Le difficoltà ci sono e gli imprenditori lo testimoniamo. Bonaccorsi chiama in causa le banche: «Devono avere più coraggio». Montante che invita gli imprenditori a resistere mettendo l’accento sulle differenze sostanziali tra Nord e Sud riprendendo un tema a lui caro: quello della parità di condizioni da creare evitando gli sprechi e i fondi a pioggia.

«Oggi – incalza Montante – nella situazione in cui siamo dobbiamo pensare alla resistenza e Giorgio Squinzi potrà aiutarci, potrà dare un segnale: qui c’è un problema di accesso al credito e di tassi di  interesse molto più alti rispetto ad altre aree del paese, di costi tripli per quelle aziende che si occupano di manifatturiero per i problemi infrastrutturali. In queste condizioni, la competizione con i colleghi di altre aree del paese è più difficile».

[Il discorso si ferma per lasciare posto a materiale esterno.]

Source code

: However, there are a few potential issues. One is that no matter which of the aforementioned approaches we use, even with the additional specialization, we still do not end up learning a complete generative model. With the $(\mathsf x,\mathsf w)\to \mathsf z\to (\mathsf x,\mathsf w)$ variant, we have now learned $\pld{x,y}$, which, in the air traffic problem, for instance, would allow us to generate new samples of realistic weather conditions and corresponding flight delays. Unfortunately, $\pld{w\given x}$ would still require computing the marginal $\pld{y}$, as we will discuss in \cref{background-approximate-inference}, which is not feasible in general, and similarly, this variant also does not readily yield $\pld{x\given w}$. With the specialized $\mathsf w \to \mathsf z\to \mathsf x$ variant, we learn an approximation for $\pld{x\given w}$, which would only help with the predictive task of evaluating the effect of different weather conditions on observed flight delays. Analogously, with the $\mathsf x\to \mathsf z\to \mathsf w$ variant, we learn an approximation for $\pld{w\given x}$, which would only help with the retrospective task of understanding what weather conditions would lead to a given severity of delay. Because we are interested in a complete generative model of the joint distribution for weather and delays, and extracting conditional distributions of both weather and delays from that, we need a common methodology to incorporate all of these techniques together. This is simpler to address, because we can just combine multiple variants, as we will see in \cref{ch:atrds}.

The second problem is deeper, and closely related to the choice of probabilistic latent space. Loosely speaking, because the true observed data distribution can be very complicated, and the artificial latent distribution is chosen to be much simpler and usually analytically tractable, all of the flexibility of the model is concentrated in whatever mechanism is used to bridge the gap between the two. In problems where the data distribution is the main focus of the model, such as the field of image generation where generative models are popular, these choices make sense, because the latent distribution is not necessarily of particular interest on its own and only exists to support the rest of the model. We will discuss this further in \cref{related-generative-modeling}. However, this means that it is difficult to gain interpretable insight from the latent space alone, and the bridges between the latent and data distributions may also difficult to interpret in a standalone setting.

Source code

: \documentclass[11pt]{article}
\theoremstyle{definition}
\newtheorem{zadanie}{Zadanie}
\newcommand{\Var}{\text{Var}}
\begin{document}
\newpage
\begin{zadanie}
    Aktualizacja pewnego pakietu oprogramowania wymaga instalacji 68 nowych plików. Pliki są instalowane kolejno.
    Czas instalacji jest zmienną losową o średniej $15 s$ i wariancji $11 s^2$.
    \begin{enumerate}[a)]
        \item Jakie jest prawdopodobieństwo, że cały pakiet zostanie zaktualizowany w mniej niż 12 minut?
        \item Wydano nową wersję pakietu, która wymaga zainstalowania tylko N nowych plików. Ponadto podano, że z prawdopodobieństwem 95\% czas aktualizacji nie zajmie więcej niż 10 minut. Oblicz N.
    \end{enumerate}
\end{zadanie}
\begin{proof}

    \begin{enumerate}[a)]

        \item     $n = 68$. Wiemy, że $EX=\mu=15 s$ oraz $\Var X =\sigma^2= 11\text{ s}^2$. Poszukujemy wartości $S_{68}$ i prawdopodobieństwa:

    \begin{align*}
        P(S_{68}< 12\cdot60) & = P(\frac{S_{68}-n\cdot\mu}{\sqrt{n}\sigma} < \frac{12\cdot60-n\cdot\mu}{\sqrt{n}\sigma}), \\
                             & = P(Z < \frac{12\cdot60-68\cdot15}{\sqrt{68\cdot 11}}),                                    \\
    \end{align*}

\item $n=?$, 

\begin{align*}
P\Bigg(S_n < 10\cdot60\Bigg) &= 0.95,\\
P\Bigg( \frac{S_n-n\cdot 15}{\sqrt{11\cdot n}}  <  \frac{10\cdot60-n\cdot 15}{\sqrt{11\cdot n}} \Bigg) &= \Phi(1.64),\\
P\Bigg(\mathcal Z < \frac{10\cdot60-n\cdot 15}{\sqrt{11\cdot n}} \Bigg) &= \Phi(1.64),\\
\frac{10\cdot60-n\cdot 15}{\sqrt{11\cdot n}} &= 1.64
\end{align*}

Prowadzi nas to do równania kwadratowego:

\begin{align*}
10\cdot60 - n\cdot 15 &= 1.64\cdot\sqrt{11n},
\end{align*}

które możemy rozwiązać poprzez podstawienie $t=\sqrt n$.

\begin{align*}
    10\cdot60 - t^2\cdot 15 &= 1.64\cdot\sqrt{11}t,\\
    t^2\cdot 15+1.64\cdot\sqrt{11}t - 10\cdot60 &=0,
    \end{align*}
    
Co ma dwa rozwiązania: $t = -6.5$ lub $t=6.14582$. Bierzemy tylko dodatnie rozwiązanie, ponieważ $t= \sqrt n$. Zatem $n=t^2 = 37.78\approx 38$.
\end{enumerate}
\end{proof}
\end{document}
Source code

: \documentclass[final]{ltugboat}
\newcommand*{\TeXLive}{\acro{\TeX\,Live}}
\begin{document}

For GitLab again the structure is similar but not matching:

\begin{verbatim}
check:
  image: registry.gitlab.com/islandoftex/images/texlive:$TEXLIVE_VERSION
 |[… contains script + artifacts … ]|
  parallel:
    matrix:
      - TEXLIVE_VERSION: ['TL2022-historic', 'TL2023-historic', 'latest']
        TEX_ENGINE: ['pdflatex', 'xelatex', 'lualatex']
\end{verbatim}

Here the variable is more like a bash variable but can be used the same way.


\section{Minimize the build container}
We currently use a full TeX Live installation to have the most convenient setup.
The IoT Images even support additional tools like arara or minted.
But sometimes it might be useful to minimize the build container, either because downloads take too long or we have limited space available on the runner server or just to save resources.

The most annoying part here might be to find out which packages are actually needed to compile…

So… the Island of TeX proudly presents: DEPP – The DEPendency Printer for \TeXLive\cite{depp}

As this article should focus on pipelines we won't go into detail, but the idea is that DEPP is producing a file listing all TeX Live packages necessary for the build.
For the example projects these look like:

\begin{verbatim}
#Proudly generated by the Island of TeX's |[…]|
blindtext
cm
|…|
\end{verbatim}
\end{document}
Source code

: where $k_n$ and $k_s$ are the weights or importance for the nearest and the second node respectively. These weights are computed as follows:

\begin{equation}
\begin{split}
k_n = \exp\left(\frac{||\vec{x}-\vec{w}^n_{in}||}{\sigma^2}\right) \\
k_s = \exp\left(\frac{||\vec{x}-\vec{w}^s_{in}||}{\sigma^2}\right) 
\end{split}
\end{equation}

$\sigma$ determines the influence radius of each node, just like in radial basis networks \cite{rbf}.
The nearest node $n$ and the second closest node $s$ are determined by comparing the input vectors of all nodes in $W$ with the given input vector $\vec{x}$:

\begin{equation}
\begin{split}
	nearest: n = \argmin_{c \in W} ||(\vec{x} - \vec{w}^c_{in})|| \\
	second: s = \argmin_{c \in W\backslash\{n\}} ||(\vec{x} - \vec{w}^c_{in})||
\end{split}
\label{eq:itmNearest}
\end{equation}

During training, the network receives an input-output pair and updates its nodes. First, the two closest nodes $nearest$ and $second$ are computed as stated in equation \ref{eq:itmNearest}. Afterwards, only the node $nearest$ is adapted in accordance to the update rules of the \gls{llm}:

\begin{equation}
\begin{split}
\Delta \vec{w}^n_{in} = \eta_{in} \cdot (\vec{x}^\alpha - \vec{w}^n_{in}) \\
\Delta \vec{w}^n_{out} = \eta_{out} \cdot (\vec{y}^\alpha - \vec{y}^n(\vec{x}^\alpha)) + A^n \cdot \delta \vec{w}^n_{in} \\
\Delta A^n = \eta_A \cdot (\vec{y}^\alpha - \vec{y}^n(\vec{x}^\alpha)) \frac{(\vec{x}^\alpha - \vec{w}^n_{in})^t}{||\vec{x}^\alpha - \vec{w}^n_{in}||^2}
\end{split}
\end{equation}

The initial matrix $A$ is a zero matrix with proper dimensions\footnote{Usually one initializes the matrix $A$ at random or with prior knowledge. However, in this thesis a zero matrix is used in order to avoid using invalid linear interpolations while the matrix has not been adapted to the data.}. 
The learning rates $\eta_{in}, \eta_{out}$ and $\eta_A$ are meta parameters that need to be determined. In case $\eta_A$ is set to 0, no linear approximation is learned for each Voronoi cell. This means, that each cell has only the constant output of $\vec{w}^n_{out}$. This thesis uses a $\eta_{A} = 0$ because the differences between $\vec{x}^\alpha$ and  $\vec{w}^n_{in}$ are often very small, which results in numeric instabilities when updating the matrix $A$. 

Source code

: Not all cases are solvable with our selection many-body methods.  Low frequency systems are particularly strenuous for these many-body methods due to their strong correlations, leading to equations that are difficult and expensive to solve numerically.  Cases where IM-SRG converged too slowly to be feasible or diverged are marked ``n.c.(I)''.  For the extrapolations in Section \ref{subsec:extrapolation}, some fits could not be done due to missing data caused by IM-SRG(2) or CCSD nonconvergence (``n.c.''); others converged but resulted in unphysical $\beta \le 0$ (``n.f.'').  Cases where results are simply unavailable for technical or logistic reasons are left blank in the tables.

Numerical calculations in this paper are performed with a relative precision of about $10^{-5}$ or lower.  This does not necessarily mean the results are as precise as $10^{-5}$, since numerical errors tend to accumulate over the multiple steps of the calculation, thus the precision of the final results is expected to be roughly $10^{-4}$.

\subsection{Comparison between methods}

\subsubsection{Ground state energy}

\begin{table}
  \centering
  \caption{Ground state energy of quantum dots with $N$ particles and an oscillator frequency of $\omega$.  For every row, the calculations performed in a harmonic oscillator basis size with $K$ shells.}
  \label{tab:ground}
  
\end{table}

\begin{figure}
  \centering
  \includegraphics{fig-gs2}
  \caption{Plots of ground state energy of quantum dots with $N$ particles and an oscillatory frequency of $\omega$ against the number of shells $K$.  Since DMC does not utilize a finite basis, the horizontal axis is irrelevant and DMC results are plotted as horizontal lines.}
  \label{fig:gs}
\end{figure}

Infine ha raccolto e rilanciato il disagio che arriva dalla base imprenditoriale: il nodo è quello dei pagamenti della Pa. «Anche in questo caso – secondo Montante – mentre al Nord le imprese devono aspettare 120 giorni per essere pagate dagli enti pubblici, al Sud sono necessari 12 mesi e oltre. Le banche poi non anticipano i fondi e le aziende vanno in difficoltà». Il presidente di Confindustria ha già chiaro il tema e la sua presenza a Catania a una settimana dall’elezione al vertice degli imprenditori ne è la dimostrazione: «In questo momento – dice – non c’è solo una questione meridionale ma anche una questione settentrionale. C’è una questione di tutto il Paese che ha bisogno di ritrovare la crescita. Ma va detto che i problemi del Mezzogiorno sono i problemi del Paese.  Senza Mezzogiorno l’Italia non ha chance per il futuro. Il Sud è forse più rappresentato che mai nella mia squadra perché oltre ad Alessandro Laterza abbiamo assegnato la delega per l’Education a Ivan Lo Bello. Quindi io personalmente nel Sud ci credo. È una delle risorse del nostro Paese che dobbiamo utilizzare forse meglio di quanto abbiamo fatto finora. Bisogna far ripartire il Mezzogiorno, come tutto il Paese. Se non facciamo qualcosa rischiamo di perdere una o forse due generazioni di giovani: un evento tragico che condannerebbe il Paese a un declino forse lento ma inevitabile».